_WHAT IS EXPECTED_. Keep the text of the data exactly as it is and omit each picture from the copy.

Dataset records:
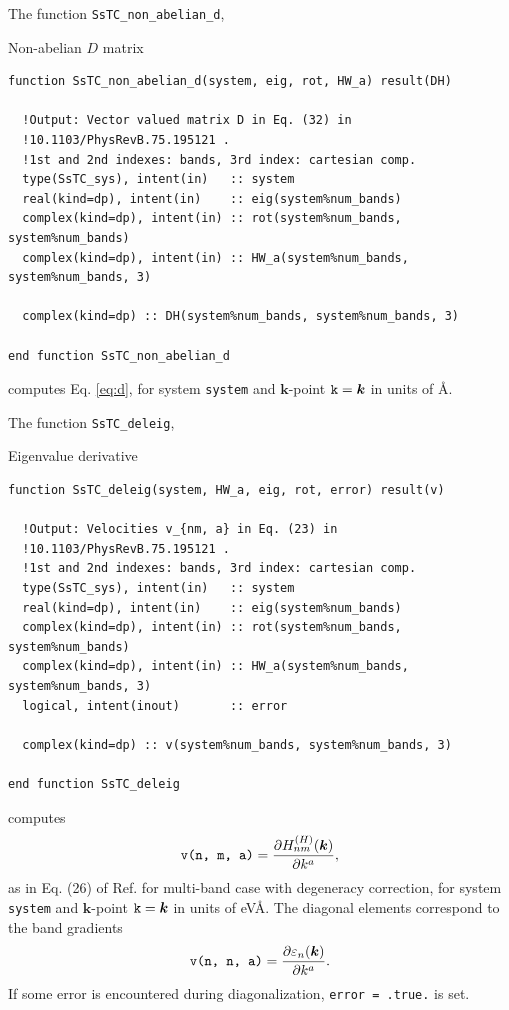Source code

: \documentclass[10pt,a4paper]{article}
\begin{document}
The function \verb|SsTC_non_abelian_d|,
\begin{codebox}{Non-abelian $D$ matrix}
\begin{lstlisting}[caption={Interface of ``D matrix".},captionpos=b]
function SsTC_non_abelian_d(system, eig, rot, HW_a) result(DH)

  !Output: Vector valued matrix D in Eq. (32) in
  !10.1103/PhysRevB.75.195121 .
  !1st and 2nd indexes: bands, 3rd index: cartesian comp.
  type(SsTC_sys), intent(in)   :: system
  real(kind=dp), intent(in)    :: eig(system%num_bands)
  complex(kind=dp), intent(in) :: rot(system%num_bands, system%num_bands)
  complex(kind=dp), intent(in) :: HW_a(system%num_bands, system%num_bands, 3)

  complex(kind=dp) :: DH(system%num_bands, system%num_bands, 3)

end function SsTC_non_abelian_d
\end{lstlisting}
\end{codebox}
computes Eq. \eqref{eq:d}, for system \verb|system| and $\bm{k}$-point $\verb|k| = \bm{k}$ in units of \r{A}.

The function \verb|SsTC_deleig|,
\begin{codebox}{Eigenvalue derivative}
\begin{lstlisting}[caption={Interface of ``Derivative of eigenvalues".},captionpos=b]
function SsTC_deleig(system, HW_a, eig, rot, error) result(v)

  !Output: Velocities v_{nm, a} in Eq. (23) in
  !10.1103/PhysRevB.75.195121 .
  !1st and 2nd indexes: bands, 3rd index: cartesian comp.
  type(SsTC_sys), intent(in)   :: system
  real(kind=dp), intent(in)    :: eig(system%num_bands)
  complex(kind=dp), intent(in) :: rot(system%num_bands, system%num_bands)
  complex(kind=dp), intent(in) :: HW_a(system%num_bands, system%num_bands, 3)
  logical, intent(inout)       :: error

  complex(kind=dp) :: v(system%num_bands, system%num_bands, 3)

end function SsTC_deleig
\end{lstlisting}
\end{codebox}
computes
\begin{equation}
\verb|v(n, m, a)| = \frac{\partial H_{nm}^{(H)}(\bm{k})}{\partial k^a},
\end{equation}
as in Eq. (26) of Ref. \cite{yatesSpectralFermiSurface2007} for multi-band case with degeneracy correction, for system \verb|system| and $\bm{k}$-point $\verb|k| = \bm{k}$ in units of eV\r{A}. The diagonal elements correspond to the band gradients
\begin{equation}
\verb|v(n, n, a)| = \frac{\partial\varepsilon_n(\bm{k})}{\partial k^a}.
\end{equation}
If some error is encountered during diagonalization, \verb|error = .true.| is set.
\end{document}
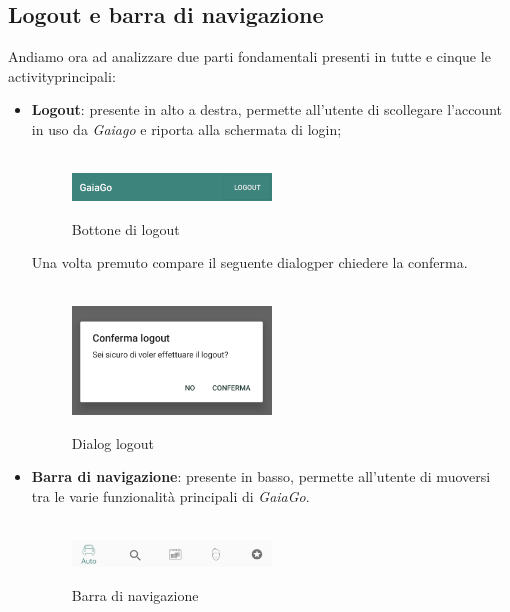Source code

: \subsection{Logout e barra di navigazione}
Andiamo ora ad analizzare due parti fondamentali presenti in tutte e cinque le activity\glosp principali:
\begin{itemize}
	\item \textbf{Logout}: presente in alto a destra, permette all'utente di scollegare l'account in uso da \textit{Gaiago} e riporta alla schermata di login;
	\\\\
	  \begin{figure}[H] 
	 	\centering 
	 	\includegraphics[width=0.5\textwidth]{res/images/logout.png}\\
	 	\caption{Bottone di logout}
	 	\label{Login button}
	 \end{figure}
 Una volta premuto compare il seguente dialog\glosp per chiedere la conferma.
 \\\\
 \begin{figure}[H] 
 	\centering 
 	\includegraphics[width=0.5\textwidth]{res/images/logout_press.png}\\
 	\caption{Dialog logout}
 	\label{Logout_press}
 \end{figure}
 	\item  \textbf{Barra di navigazione}: presente in basso, permette all'utente di muoversi tra le varie funzionalità principali di \textit{GaiaGo}.
 	\\\\
 	  \begin{figure}[H] 
 	  	\centering 
 	  	\includegraphics[width=0.5\textwidth]{res/images/barra_navigazione.png}\\
 	  	\caption{Barra di navigazione}
 	  	\label{Barra di navigazione}
 	  \end{figure}
\end{itemize}
\pagebreak

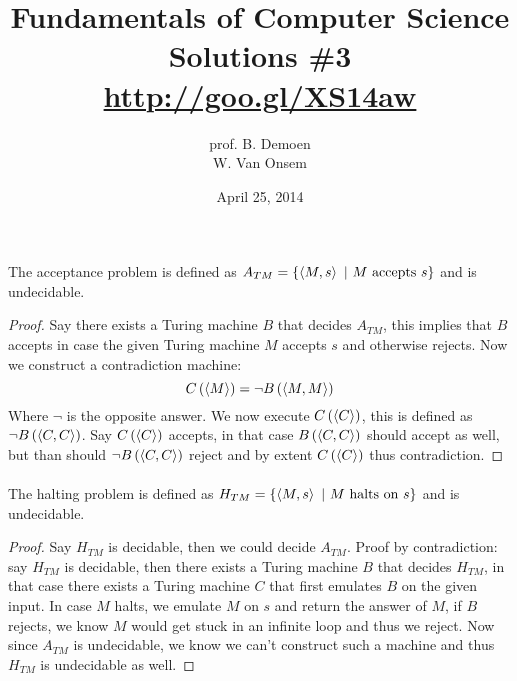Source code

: \documentclass{article}
\title{Fundamentals of Computer Science\\Solutions \#3\\\url{http://goo.gl/XS14aw}}
\author{prof. B. Demoen\\W. Van Onsem}
\date{April 25, 2014}
\begin{document}
\maketitle
\begin{prel}
The acceptance problem is defined as $A_{TM}=\left\{ \left\langle M,s \right\rangle\ |\ \mbox{$M$ accepts $s$} \right\}$ and is undecidable.
\begin{proof}
Say there exists a Turing machine $B$ that decides $A_{TM}$, this implies that $B$ accepts in case the given Turing machine $M$ accepts $s$ and otherwise rejects. Now we construct a contradiction machine:
\begin{equation}
C\left( \left\langle M \right\rangle \right)=\neg B\left( \left\langle M,M \right\rangle \right)
\end{equation}
Where $\neg$ is the opposite answer. We now execute $C\left( \left\langle C \right\rangle \right)$, this is defined as $\neg B\left( \left\langle C,C \right\rangle \right)$. Say $C\left( \left\langle C \right\rangle \right)$ accepts, in that case $B\left( \left\langle C,C \right\rangle \right)$ should accept as well, but than should $\neg B\left( \left\langle C,C \right\rangle \right)$ reject and by extent $C\left( \left\langle C \right\rangle \right)$ thus contradiction.
\end{proof}
\paragraph{}
The halting problem is defined as $H_{TM}=\left\{ \left\langle M,s \right\rangle\ |\ \mbox{$M$ halts on $s$} \right\}$ and is undecidable.
\begin{proof}
Say $H_{TM}$ is decidable, then we could decide $A_{TM}$. Proof by contradiction: say $H_{TM}$ is decidable, then there exists a Turing machine $B$ that decides $H_{TM}$, in that case there exists a Turing machine $C$ that first emulates $B$ on the given input. In case $M$ halts, we emulate $M$ on $s$ and return the answer of $M$, if $B$ rejects, we know $M$ would get stuck in an infinite loop and thus we reject. Now since $A_{TM}$ is undecidable, we know we can't construct such a machine and thus $H_{TM}$ is undecidable as well.
\end{proof}
\end{prel}
\end{document}
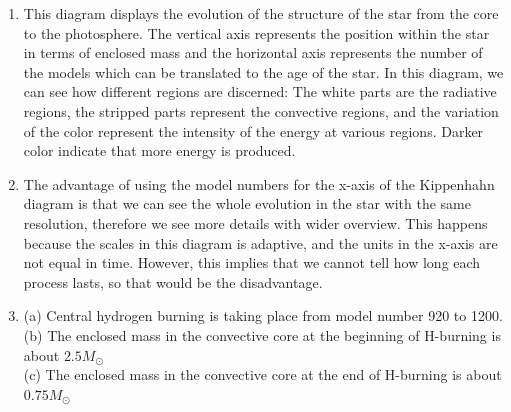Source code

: \documentclass{article}
\begin{document}
\begin{enumerate}
    \item This diagram displays the evolution of the structure of the star from the core to the photosphere. The vertical axis represents the position within the star in terms of enclosed mass and the horizontal axis represents the number of the models which can be translated to the age of the star. In this diagram, we can see how different regions are discerned: The white parts are the radiative regions, the stripped parts represent the convective regions, and the variation of the color represent the intensity of the energy at various regions. Darker color indicate that more energy is produced. 
    \item The advantage of using the model numbers for the x-axis of the Kippenhahn diagram is that we can see the whole evolution in the star with the same resolution, therefore we see more details with wider overview. This happens because the scales in this diagram is adaptive, and the units in the x-axis are not equal in time. However, this implies that we cannot tell how long each process lasts, so that would be the disadvantage. 
    

    \item (a) Central hydrogen burning is taking place from model number 920 to 1200.
    \\
    (b) The enclosed mass in the convective core at the beginning of H-burning is about $2.5 M_{\odot}$
    \\
    (c) The enclosed mass in the convective core at the end of H-burning is about $0.75 M_{\odot}$
    

\end{enumerate}
\end{document}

_COMPLETED EXERCISE_.
Source code

: \documentclass[10pt,a4paper]{article}
\begin{document}
The function \verb|SsTC_non_abelian_d|,
\begin{codebox}{Non-abelian $D$ matrix}
\begin{lstlisting}[caption={Interface of ``D matrix".},captionpos=b]
function SsTC_non_abelian_d(system, eig, rot, HW_a) result(DH)

  !Output: Vector valued matrix D in Eq. (32) in
  !10.1103/PhysRevB.75.195121 .
  !1st and 2nd indexes: bands, 3rd index: cartesian comp.
  type(SsTC_sys), intent(in)   :: system
  real(kind=dp), intent(in)    :: eig(system%num_bands)
  complex(kind=dp), intent(in) :: rot(system%num_bands, system%num_bands)
  complex(kind=dp), intent(in) :: HW_a(system%num_bands, system%num_bands, 3)

  complex(kind=dp) :: DH(system%num_bands, system%num_bands, 3)

end function SsTC_non_abelian_d
\end{lstlisting}
\end{codebox}
computes Eq. \eqref{eq:d}, for system \verb|system| and $\bm{k}$-point $\verb|k| = \bm{k}$ in units of \r{A}.

The function \verb|SsTC_deleig|,
\begin{codebox}{Eigenvalue derivative}
\begin{lstlisting}[caption={Interface of ``Derivative of eigenvalues".},captionpos=b]
function SsTC_deleig(system, HW_a, eig, rot, error) result(v)

  !Output: Velocities v_{nm, a} in Eq. (23) in
  !10.1103/PhysRevB.75.195121 .
  !1st and 2nd indexes: bands, 3rd index: cartesian comp.
  type(SsTC_sys), intent(in)   :: system
  real(kind=dp), intent(in)    :: eig(system%num_bands)
  complex(kind=dp), intent(in) :: rot(system%num_bands, system%num_bands)
  complex(kind=dp), intent(in) :: HW_a(system%num_bands, system%num_bands, 3)
  logical, intent(inout)       :: error

  complex(kind=dp) :: v(system%num_bands, system%num_bands, 3)

end function SsTC_deleig
\end{lstlisting}
\end{codebox}
computes
\begin{equation}
\verb|v(n, m, a)| = \frac{\partial H_{nm}^{(H)}(\bm{k})}{\partial k^a},
\end{equation}
as in Eq. (26) of Ref. \cite{yatesSpectralFermiSurface2007} for multi-band case with degeneracy correction, for system \verb|system| and $\bm{k}$-point $\verb|k| = \bm{k}$ in units of eV\r{A}. The diagonal elements correspond to the band gradients
\begin{equation}
\verb|v(n, n, a)| = \frac{\partial\varepsilon_n(\bm{k})}{\partial k^a}.
\end{equation}
If some error is encountered during diagonalization, \verb|error = .true.| is set.
\end{document}
Source code

: \subsection{Logout e barra di navigazione}
Andiamo ora ad analizzare due parti fondamentali presenti in tutte e cinque le activity\glosp principali:
\begin{itemize}
	\item \textbf{Logout}: presente in alto a destra, permette all'utente di scollegare l'account in uso da \textit{Gaiago} e riporta alla schermata di login;
	\\\\
	  \begin{figure}[H] 
	 	\centering 
	 	\includegraphics[width=0.5\textwidth]{res/images/logout.png}\\
	 	\caption{Bottone di logout}
	 	\label{Login button}
	 \end{figure}
 Una volta premuto compare il seguente dialog\glosp per chiedere la conferma.
 \\\\
 \begin{figure}[H] 
 	\centering 
 	\includegraphics[width=0.5\textwidth]{res/images/logout_press.png}\\
 	\caption{Dialog logout}
 	\label{Logout_press}
 \end{figure}
 	\item  \textbf{Barra di navigazione}: presente in basso, permette all'utente di muoversi tra le varie funzionalità principali di \textit{GaiaGo}.
 	\\\\
 	  \begin{figure}[H] 
 	  	\centering 
 	  	\includegraphics[width=0.5\textwidth]{res/images/barra_navigazione.png}\\
 	  	\caption{Barra di navigazione}
 	  	\label{Barra di navigazione}
 	  \end{figure}
\end{itemize}
\pagebreak

Source code

: \documentclass{article}
\title{Fundamentals of Computer Science\\Solutions \#3\\\url{http://goo.gl/XS14aw}}
\author{prof. B. Demoen\\W. Van Onsem}
\date{April 25, 2014}
\begin{document}
\maketitle
\begin{prel}
The acceptance problem is defined as $A_{TM}=\left\{ \left\langle M,s \right\rangle\ |\ \mbox{$M$ accepts $s$} \right\}$ and is undecidable.
\begin{proof}
Say there exists a Turing machine $B$ that decides $A_{TM}$, this implies that $B$ accepts in case the given Turing machine $M$ accepts $s$ and otherwise rejects. Now we construct a contradiction machine:
\begin{equation}
C\left( \left\langle M \right\rangle \right)=\neg B\left( \left\langle M,M \right\rangle \right)
\end{equation}
Where $\neg$ is the opposite answer. We now execute $C\left( \left\langle C \right\rangle \right)$, this is defined as $\neg B\left( \left\langle C,C \right\rangle \right)$. Say $C\left( \left\langle C \right\rangle \right)$ accepts, in that case $B\left( \left\langle C,C \right\rangle \right)$ should accept as well, but than should $\neg B\left( \left\langle C,C \right\rangle \right)$ reject and by extent $C\left( \left\langle C \right\rangle \right)$ thus contradiction.
\end{proof}
\paragraph{}
The halting problem is defined as $H_{TM}=\left\{ \left\langle M,s \right\rangle\ |\ \mbox{$M$ halts on $s$} \right\}$ and is undecidable.
\begin{proof}
Say $H_{TM}$ is decidable, then we could decide $A_{TM}$. Proof by contradiction: say $H_{TM}$ is decidable, then there exists a Turing machine $B$ that decides $H_{TM}$, in that case there exists a Turing machine $C$ that first emulates $B$ on the given input. In case $M$ halts, we emulate $M$ on $s$ and return the answer of $M$, if $B$ rejects, we know $M$ would get stuck in an infinite loop and thus we reject. Now since $A_{TM}$ is undecidable, we know we can't construct such a machine and thus $H_{TM}$ is undecidable as well.
\end{proof}
\end{prel}
\end{document}
Source code

: \documentclass{article}
\begin{document}
\begin{enumerate}
    \item This diagram displays the evolution of the structure of the star from the core to the photosphere. The vertical axis represents the position within the star in terms of enclosed mass and the horizontal axis represents the number of the models which can be translated to the age of the star. In this diagram, we can see how different regions are discerned: The white parts are the radiative regions, the stripped parts represent the convective regions, and the variation of the color represent the intensity of the energy at various regions. Darker color indicate that more energy is produced. 
    \item The advantage of using the model numbers for the x-axis of the Kippenhahn diagram is that we can see the whole evolution in the star with the same resolution, therefore we see more details with wider overview. This happens because the scales in this diagram is adaptive, and the units in the x-axis are not equal in time. However, this implies that we cannot tell how long each process lasts, so that would be the disadvantage. 
    

    \item (a) Central hydrogen burning is taking place from model number 920 to 1200.
    \\
    (b) The enclosed mass in the convective core at the beginning of H-burning is about $2.5 M_{\odot}$
    \\
    (c) The enclosed mass in the convective core at the end of H-burning is about $0.75 M_{\odot}$
    

\end{enumerate}
\end{document}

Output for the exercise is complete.